We started with a visit to the Church of the Visitation in Ein Kerem about five miles from Jerusalem, but in a lovely wooded area which reminded us of the pacific northwest. This was the home of John the Baptist, and we eventually visited the site of his birth there. Both churches were rather quiet and simple.
There was a group of German pilgrims singing Christmas carols which made for nice background music. At the church marking the birthplace of John the Baptist, I said special prayers and lit a candle for the folks at the Church of St John Baptist in Glendale.
It was onto Bethlehem, again through the heavily guarded wall and through many abandoned buildings. We stopped at the YMCA on the outskirts of town to visit one of many shepherd's fields, possible settings for the angels visiting the shepherds. This one also included a cave, and I could imagine such a setting for the first Christmas. I hunted around in the field to for a small chunk of rock to bring back to the Church of the Nativity for their new building.
We had lunch at a nice place that catered to tourists, "The Shepherds' Tent", which was a huge tent with comfy pillowed seats--the food was good though.

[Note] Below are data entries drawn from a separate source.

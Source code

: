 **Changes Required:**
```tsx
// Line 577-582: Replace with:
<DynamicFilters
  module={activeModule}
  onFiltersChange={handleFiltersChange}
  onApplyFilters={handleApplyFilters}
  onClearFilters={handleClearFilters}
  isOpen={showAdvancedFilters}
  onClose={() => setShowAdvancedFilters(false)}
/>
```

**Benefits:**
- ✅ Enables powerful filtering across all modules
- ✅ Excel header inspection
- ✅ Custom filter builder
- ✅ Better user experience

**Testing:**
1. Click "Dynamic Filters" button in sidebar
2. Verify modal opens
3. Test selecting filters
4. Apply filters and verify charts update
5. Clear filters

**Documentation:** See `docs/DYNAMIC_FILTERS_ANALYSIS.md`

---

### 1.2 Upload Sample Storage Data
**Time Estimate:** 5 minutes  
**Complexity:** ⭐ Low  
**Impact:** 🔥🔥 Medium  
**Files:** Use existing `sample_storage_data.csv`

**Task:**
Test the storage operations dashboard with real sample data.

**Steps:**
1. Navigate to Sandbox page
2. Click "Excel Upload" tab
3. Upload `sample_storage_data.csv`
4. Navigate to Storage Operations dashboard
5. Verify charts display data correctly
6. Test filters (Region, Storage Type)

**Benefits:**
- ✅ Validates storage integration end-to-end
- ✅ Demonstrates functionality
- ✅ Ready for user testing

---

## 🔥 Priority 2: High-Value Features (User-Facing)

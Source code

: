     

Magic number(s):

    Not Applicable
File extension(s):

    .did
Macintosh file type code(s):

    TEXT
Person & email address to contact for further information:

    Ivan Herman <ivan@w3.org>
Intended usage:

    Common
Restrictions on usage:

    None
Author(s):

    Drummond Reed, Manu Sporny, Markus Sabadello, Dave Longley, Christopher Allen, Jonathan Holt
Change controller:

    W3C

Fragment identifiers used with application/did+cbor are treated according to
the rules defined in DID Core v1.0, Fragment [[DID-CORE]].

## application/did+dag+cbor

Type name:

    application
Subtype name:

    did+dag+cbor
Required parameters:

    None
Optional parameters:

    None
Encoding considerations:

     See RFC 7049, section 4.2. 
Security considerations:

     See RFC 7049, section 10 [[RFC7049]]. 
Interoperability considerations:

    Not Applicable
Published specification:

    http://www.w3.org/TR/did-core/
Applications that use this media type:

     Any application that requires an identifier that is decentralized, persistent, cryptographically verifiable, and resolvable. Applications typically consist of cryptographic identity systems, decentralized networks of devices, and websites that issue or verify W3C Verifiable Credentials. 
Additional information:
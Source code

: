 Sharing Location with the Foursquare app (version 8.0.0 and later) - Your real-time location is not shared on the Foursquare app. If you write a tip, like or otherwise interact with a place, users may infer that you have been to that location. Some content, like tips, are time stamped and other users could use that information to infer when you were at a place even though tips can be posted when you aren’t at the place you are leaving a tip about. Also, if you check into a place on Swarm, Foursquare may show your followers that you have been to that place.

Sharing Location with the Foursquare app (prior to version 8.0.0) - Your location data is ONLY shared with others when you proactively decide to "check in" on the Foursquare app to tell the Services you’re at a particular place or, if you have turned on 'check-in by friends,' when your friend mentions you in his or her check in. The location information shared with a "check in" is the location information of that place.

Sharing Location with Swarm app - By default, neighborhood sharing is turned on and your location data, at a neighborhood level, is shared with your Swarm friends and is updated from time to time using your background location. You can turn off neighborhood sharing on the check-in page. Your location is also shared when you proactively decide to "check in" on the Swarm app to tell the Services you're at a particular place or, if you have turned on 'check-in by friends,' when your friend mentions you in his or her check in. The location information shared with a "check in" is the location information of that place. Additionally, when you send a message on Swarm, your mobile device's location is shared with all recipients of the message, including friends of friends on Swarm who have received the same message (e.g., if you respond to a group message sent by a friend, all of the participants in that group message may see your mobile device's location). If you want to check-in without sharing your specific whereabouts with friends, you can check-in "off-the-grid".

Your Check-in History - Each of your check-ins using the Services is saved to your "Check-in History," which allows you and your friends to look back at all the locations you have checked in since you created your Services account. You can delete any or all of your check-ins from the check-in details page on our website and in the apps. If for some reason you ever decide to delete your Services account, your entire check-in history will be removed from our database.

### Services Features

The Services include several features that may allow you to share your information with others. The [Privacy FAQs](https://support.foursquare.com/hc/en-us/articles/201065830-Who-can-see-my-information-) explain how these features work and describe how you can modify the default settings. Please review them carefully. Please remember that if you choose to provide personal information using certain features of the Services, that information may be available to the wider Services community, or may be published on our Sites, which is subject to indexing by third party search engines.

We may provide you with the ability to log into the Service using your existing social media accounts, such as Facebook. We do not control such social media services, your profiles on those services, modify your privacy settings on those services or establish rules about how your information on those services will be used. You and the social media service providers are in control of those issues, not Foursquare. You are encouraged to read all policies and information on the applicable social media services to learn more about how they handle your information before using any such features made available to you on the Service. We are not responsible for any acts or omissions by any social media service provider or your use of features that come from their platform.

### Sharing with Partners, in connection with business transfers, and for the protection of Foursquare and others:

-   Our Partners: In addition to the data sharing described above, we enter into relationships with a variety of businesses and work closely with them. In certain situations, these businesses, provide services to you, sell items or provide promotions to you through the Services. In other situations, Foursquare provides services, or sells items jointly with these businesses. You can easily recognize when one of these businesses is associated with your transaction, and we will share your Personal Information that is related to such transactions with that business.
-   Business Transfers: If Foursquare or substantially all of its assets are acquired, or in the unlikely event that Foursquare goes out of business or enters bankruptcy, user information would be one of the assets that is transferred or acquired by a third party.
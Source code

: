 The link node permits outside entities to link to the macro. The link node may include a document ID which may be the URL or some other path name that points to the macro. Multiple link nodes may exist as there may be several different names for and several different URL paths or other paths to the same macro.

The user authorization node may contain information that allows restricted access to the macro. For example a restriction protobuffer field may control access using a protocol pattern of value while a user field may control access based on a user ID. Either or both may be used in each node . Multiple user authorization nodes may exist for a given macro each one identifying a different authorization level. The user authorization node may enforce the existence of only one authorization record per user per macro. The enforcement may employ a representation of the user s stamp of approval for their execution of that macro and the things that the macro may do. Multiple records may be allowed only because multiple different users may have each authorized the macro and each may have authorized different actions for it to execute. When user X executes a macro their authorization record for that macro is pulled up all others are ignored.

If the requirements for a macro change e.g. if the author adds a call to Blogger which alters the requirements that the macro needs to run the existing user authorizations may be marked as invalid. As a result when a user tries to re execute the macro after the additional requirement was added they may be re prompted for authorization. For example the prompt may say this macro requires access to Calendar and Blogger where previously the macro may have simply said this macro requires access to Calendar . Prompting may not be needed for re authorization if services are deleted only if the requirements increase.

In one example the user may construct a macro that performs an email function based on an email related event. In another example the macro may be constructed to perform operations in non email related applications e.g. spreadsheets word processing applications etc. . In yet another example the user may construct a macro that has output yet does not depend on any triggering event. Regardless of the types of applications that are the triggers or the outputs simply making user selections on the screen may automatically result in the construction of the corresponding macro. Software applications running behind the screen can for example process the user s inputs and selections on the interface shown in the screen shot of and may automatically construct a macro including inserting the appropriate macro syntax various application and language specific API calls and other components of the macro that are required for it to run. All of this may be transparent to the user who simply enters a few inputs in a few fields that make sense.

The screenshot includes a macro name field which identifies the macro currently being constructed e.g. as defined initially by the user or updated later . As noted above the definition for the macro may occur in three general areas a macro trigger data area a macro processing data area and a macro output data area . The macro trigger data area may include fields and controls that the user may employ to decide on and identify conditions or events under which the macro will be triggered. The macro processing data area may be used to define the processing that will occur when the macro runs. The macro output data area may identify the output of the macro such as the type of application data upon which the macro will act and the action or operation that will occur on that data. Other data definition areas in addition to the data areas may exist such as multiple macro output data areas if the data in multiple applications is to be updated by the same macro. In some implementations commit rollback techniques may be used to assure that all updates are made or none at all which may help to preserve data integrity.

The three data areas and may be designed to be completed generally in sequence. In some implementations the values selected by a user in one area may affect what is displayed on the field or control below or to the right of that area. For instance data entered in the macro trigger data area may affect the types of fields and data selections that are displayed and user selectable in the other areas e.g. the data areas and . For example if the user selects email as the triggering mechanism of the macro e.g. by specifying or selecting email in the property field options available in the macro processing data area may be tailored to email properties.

That fortified us for the trip up the hill to the Church of the Nativity. Even though our guides had timed it right, it was still jammed with tourists. The basilica itself is in bad shape, dark, with rotting timbers and leaking roofs and ill tempered Greek Orthodox monks. We got in line to see the grotto site where Jesus was supposedly born, and in spite of the crowds, it was somehow worth the wait, and that is the picture of the day. There were other places in the building to explore as well, and I especially enjoyed the tomb and cavelike study of St Jerome (the cranky but brilliant translator of Vulgate Bible), which as been recently renovated.
When we left the church we got caught in a violent shower, so when we got back on the bus we were quite wet and tired and were not too up for the trip to the souvenir shop our guide wanted to take us to--run by Palestinian Christians, it is one way of our helping that damaged economy. After a long
wait to get back through the checkpoint, we are now home for dinner and early bed before heading to Masada tomorrow.